Batching and Streaming
======================

As outlined in :ref:`overview`, :class:`~etl_lib.core.Task.Task` and :class:`~etl_lib.core.Task.TaskGroup` let you compose pipelines. A typical task would be 'load a CSV file into the database'.

This is actually a series of steps, such as:

* Read the CSV data
* Validate each row
* Import the rows into the database

Ideally, this would be done in batches of rows to allow processing of large files without excessive memory usage.

Splitting Tasks into steps allows to reuse steps in different tasks.

To address this, tasks can be composed using :class:`~etl_lib.core.BatchProcessor.BatchProcessor`.

The :func:`~etl_lib.core.BatchProcessor.BatchProcessor.__init__` constructor takes a predecessor instance.
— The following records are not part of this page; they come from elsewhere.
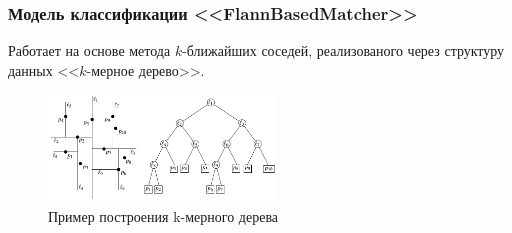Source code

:\documentclass[t]{beamer}
\begin{document}
	\begin{frame}
		\frametitle{Модель классификации <<FlannBasedMatcher>>}
		
		Работает на основе метода $k$-ближайших соседей, реализованого через структуру данных <<$k$-мерное дерево>>.
		\vspace{0.65cm}
		\begin{figure}[h!]
			\centering
			\includegraphics[width = 6cm]{image/chapter_2/kdtreeexample}	
			\caption{Пример построения k-мерного дерева}
			\label{fig:kdtreeexample}
		\end{figure}
	\end{frame}
	
\end{document}
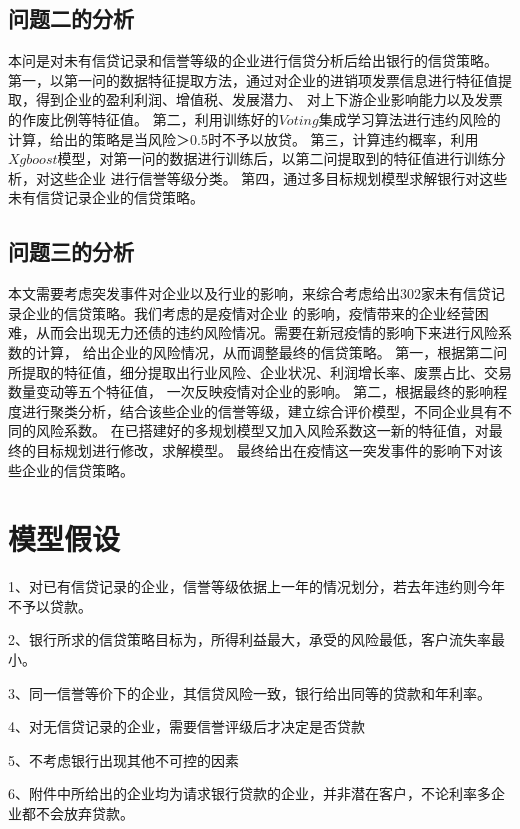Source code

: \documentclass[UTF8]{ctexart}
\begin{document}
		\subsection{问题二的分析}
		本问是对未有信贷记录和信誉等级的企业进行信贷分析后给出银行的信贷策略。
		第一，以第一问的数据特征提取方法，通过对企业的进销项发票信息进行特征值提取，得到企业的盈利利润、增值税、发展潜力、
		对上下游企业影响能力以及发票的作废比例等特征值。
		第二，利用训练好的$Voting$集成学习算法进行违约风险的计算，给出的策略是当风险＞0.5时不予以放贷。
		第三，计算违约概率，利用$Xgboost$模型，对第一问的数据进行训练后，以第二问提取到的特征值进行训练分析，对这些企业
		进行信誉等级分类。
		第四，通过多目标规划模型求解银行对这些未有信贷记录企业的信贷策略。
		\subsection{问题三的分析}
		本文需要考虑突发事件对企业以及行业的影响，来综合考虑给出302家未有信贷记录企业的信贷策略。我们考虑的是疫情对企业
		的影响，疫情带来的企业经营困难，从而会出现无力还债的违约风险情况。需要在新冠疫情的影响下来进行风险系数的计算，
		给出企业的风险情况，从而调整最终的信贷策略。
		第一，根据第二问所提取的特征值，细分提取出行业风险、企业状况、利润增长率、废票占比、交易数量变动等五个特征值，
		一次反映疫情对企业的影响。
		第二，根据最终的影响程度进行聚类分析，结合该些企业的信誉等级，建立综合评价模型，不同企业具有不同的风险系数。
		在已搭建好的多规划模型又加入风险系数这一新的特征值，对最终的目标规划进行修改，求解模型。
		最终给出在疫情这一突发事件的影响下对该些企业的信贷策略。
		
		\section{模型假设}
		1、对已有信贷记录的企业，信誉等级依据上一年的情况划分，若去年违约则今年不予以贷款。
		
		2、银行所求的信贷策略目标为，所得利益最大，承受的风险最低，客户流失率最小。
		
		3、同一信誉等价下的企业，其信贷风险一致，银行给出同等的贷款和年利率。
		
		4、对无信贷记录的企业，需要信誉评级后才决定是否贷款
		
		5、不考虑银行出现其他不可控的因素
		
		6、附件中所给出的企业均为请求银行贷款的企业，并非潜在客户，不论利率多企业都不会放弃贷款。
		
		
\end{document}
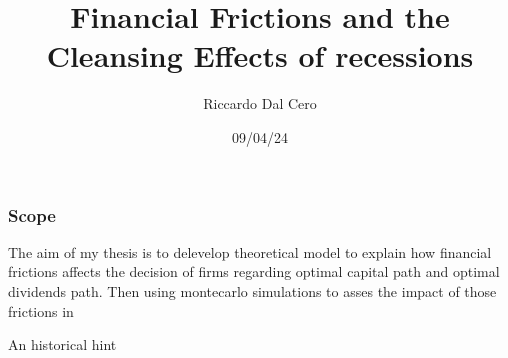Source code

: \documentclass{beamer}
\title{Financial Frictions and the Cleansing Effects of recessions}
\author{Riccardo Dal Cero}
\date{09/04/24}
\begin{document}
\frame{\titlepage}
\begin{frame}
    \frametitle{Scope}
    The aim of my thesis is to delevelop theoretical model to explain how financial frictions affects the decision
    of firms regarding optimal capital path and optimal dividends path. Then using montecarlo simulations to asses the
    impact of those frictions in
\end{frame}
\begin{frame}{An historical hint}
    
\end{frame}
\end{document}
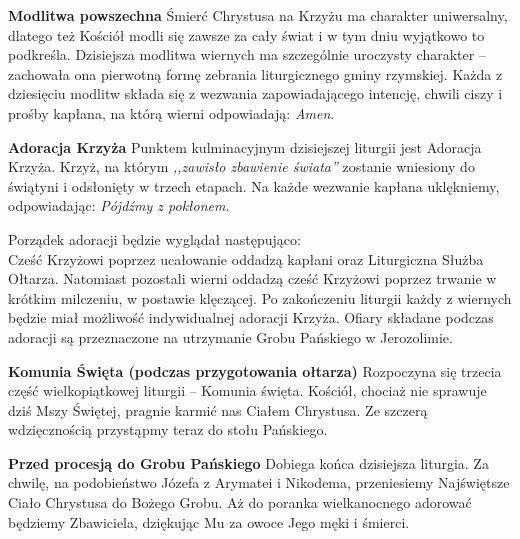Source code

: \documentclass[10pt,oneside,final,notitlepage,a4paper,wide]{mwart}
\begin{document}
	\textbf{Modlitwa powszechna} Śmierć Chrystusa na Krzyżu ma charakter uniwersalny, dlatego też Kościół modli się zawsze za cały świat i w tym dniu wyjątkowo to podkreśla. Dzisiejsza modlitwa wiernych ma szczególnie uroczysty charakter -- zachowała ona pierwotną formę zebrania liturgicznego gminy rzymskiej. Każda z dziesięciu modlitw składa się z wezwania zapowiadającego intencję, chwili ciszy i prośby kapłana, na którą wierni odpowiadają: \emph{Amen}.\bigskip
	
	\textbf{Adoracja Krzyża} Punktem kulminacyjnym dzisiejszej liturgii jest Adoracja Krzyża. Krzyż, na którym \emph{,,zawisło zbawienie świata''} zostanie wniesiony do świątyni i odsłonięty w trzech etapach. Na każde wezwanie kapłana uklękniemy, odpowiadając: \emph{Pójdźmy z pokłonem}.
\par Porządek adoracji będzie wyglądał następująco:\\Cześć Krzyżowi poprzez ucałowanie oddadzą kapłani oraz Liturgiczna Służba Ołtarza. Natomiast pozostali wierni oddadzą cześć Krzyżowi poprzez trwanie w krótkim milczeniu, w postawie klęczącej. Po zakończeniu liturgii każdy z wiernych będzie miał możliwość indywidualnej adoracji Krzyża. Ofiary składane podczas adoracji są przeznaczone na utrzymanie Grobu Pańskiego w Jerozolimie.\bigskip
	
	\textbf{Komunia Święta (podczas przygotowania ołtarza)} Rozpoczyna się trzecia część wielkopiątkowej liturgii -- Komunia święta. Kościół, chociaż nie sprawuje dziś Mszy Świętej, pragnie karmić nas Ciałem Chrystusa. Ze szczerą wdzięcznością przystąpmy teraz do stołu Pańskiego. \bigskip
	
	\textbf{Przed procesją do Grobu Pańskiego} Dobiega końca dzisiejsza liturgia. Za chwilę, na podobieństwo Józefa z Arymatei i Nikodema, przeniesiemy Najświętsze Ciało Chrystusa do Bożego Grobu. Aż do poranka wielkanocnego adorować będziemy Zbawiciela, dziękując Mu za owoce Jego męki i śmierci.
\end{document}
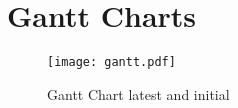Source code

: \chapter{Gantt Charts}
\label{appendix:gantt-charts}

\pagebreak

\begin{sidewaysfigure}
    \centering
    \texttt{[image: gantt.pdf]}
    \caption{Gantt Chart latest and initial}
    \label{fig:gantt-chart}
\end{sidewaysfigure}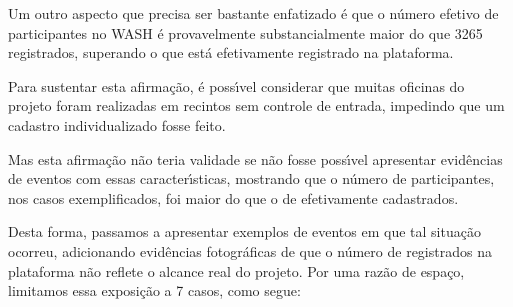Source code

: \documentclass[
12pt,		%
openright,	%
twoside,  %
a4paper,			%
chapter=TITLE,		%
english,			%
french,				%
spanish,			%
brazil				%
]{USPSC-classe/USPSC_RedarTex}
\begin{document}
Um outro aspecto que precisa ser bastante enfatizado \'e que o n\'umero efetivo de participantes no WASH \'e provavelmente substancialmente maior do que 3265 registrados, superando o que est\'a efetivamente registrado na plataforma.








Para sustentar esta afirma\c{c}\~ao, \'e poss\'{\i}vel considerar que muitas oficinas do projeto foram realizadas em recintos sem controle de entrada, impedindo que um cadastro individualizado fosse feito.








Mas esta afirma\c{c}\~ao n\~ao teria validade se n\~ao fosse poss\'{\i}vel apresentar evid\^encias de eventos com essas caracter\'{\i}sticas, mostrando que o n\'umero de participantes, nos casos exemplificados, foi maior do que o de efetivamente cadastrados.








Desta forma, passamos a apresentar exemplos de eventos em que tal situa\c{c}\~ao ocorreu, adicionando evid\^encias fotogr\'aficas de que o n\'umero de registrados na plataforma n\~ao reflete o alcance real do projeto. Por uma raz\~ao de espa\c{c}o, limitamos essa exposi\c{c}\~ao a 7 casos, como segue:
\end{document}
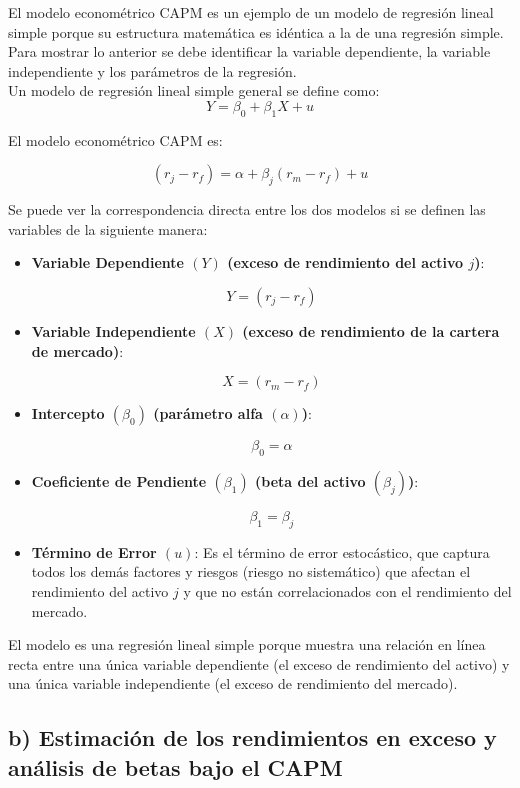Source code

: \documentclass[12pt]{article}
\begin{document}
El modelo econométrico CAPM es un ejemplo de un 
modelo de regresión lineal simple porque su estructura matemática es idéntica a la de una regresión simple. 
Para mostrar lo anterior se debe identificar la variable dependiente, la variable independiente y los parámetros de la regresión.\\

Un modelo de regresión lineal simple general se define como:
\[
Y = \beta_{0} + \beta_{1}X + u
\]

El modelo econométrico CAPM es:

\[
(r_{j} - r_{f}) = \alpha + \beta_{j}(r_{m} - r_{f}) + u
\]

Se puede ver la correspondencia directa entre los dos modelos si se definen las variables de la siguiente manera:

\begin{itemize}
    \item \textbf{Variable Dependiente $(Y)$ (exceso de rendimiento del activo $j$)}: 

    \[
    Y = (r_{j} - r_{f})
    \]
        
    \item \textbf{Variable Independiente $(X)$ (exceso de rendimiento de la cartera de mercado)}: 

    \[
    X = (r_{m} - r_{f})
    \]
    
    \item \textbf{Intercepto $(\beta_{0})$ (parámetro alfa $(\alpha)$)}:

    \[
    \beta_{0} = \alpha
    \]    
    
    \item \textbf{Coeficiente de Pendiente $(\beta_{1})$ (beta del activo $(\beta_{j})$)}:

    \[
    \beta_{1} = \beta_{j}
    \] 
    
    \item \textbf{Término de Error $(u)$}: Es el término de error estocástico, que captura todos los demás factores y riesgos (riesgo no sistemático) 
    que afectan el rendimiento del activo $j$ y que no están correlacionados con el rendimiento del mercado.
\end{itemize}

El modelo es una regresión lineal simple porque muestra una relación en línea recta entre una 
única variable dependiente (el exceso de rendimiento del activo) y una única variable independiente (el exceso de rendimiento del mercado).

\subsection*{b) Estimación de los rendimientos en exceso y análisis de betas bajo el CAPM}
\end{document}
This predecessor serves as the data source during calls to :func:`~etl_lib.core.BatchProcessor.BatchProcessor.get_batch`. This function returns a ``Generator`` of :class:`~etl_lib.core.BatchProcessor.BatchResults`, enabling the creation of a chain of batch processors.
The final component in the chain initiates the processing and sets the ``max_batch_size`` for the entire chain.

The :class:`~etl_lib.core.ClosedLoopBatchProcessor.ClosedLoopBatchProcessor` is a convenient implementation for this final step, integrating batching with logging and reporting functionality.

For the CSV loading task mentioned above, see the figure below:

.. graphviz::

   digraph example {
        rankdir=RL;
        node [ shape=record ];

        csv [
            label = "csv|<get_batch>get_batch";
        ];

        validator [
            label = "validator|<get_batch>get_batch";
        ];

        cypher [
            label = "cypher|<get_batch>get_batch";
        ];

        end [
            label = "end|<get_batch>get_batch";
        ];

        end:get_batch -> cypher:get_batch -> validator:get_batch -> csv:get_batch;
   }

An implementation of this can be found in :class:`~etl_lib.task.data_loading.CSVLoad2Neo4jTask.CSVLoad2Neo4jTask`::

    def run_internal(self, **kwargs) -> TaskReturn:
        error_file = self.file.with_suffix(".error.json")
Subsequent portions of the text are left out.